A Selenium-based scraper for checking if Instagram posts contain sensitive content.
Table of Contents
This project is a Selenium-based scraper designed to check if Instagram posts contain sensitive content. It utilizes headless Chrome to access Instagram post URLs, and verify the presence of sensitive content based on the page source.
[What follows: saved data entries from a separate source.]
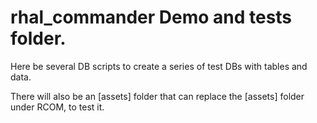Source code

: rhal_commander Demo and tests folder.
=====================================

Here be several DB scripts to create a series of test DBs with tables and
data.

There will also be an [assets] folder that can replace the [assets] folder under
RCOM, to test it.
To get a local copy up and running, follow these simple steps.
-
Clone the repo
git clone https://github.com/avivbenami/instagram-post-scraper.git
-
Navigate to the project directory
cd instagram-post-scraper -
Create a virtual environment
python -m venv .venv
-
Activate the virtual environment
.\.venv\Scripts\activate
-
Install dependencies
pip install -r requirements.txt
def get_sens(url_list: list) -> list:
sensitive_urls = []
for url in url_list:
# Create an instance of InstagramPostScraper for the current URL
scraper = InstagramPostScraper(url)
# Sleep for 2 seconds between requests
time.sleep(2)
# Check if the post is sensitive
if scraper.is_sensitive():
sensitive_urls.append(url)
return sensitive_urls
if __name__ == "__main__":
urls = ["https://www.instagram.com/cristiano/reel/C09VyjZtoyx/",
"https://www.instagram.com/reel/C0tWyIktI1Y"]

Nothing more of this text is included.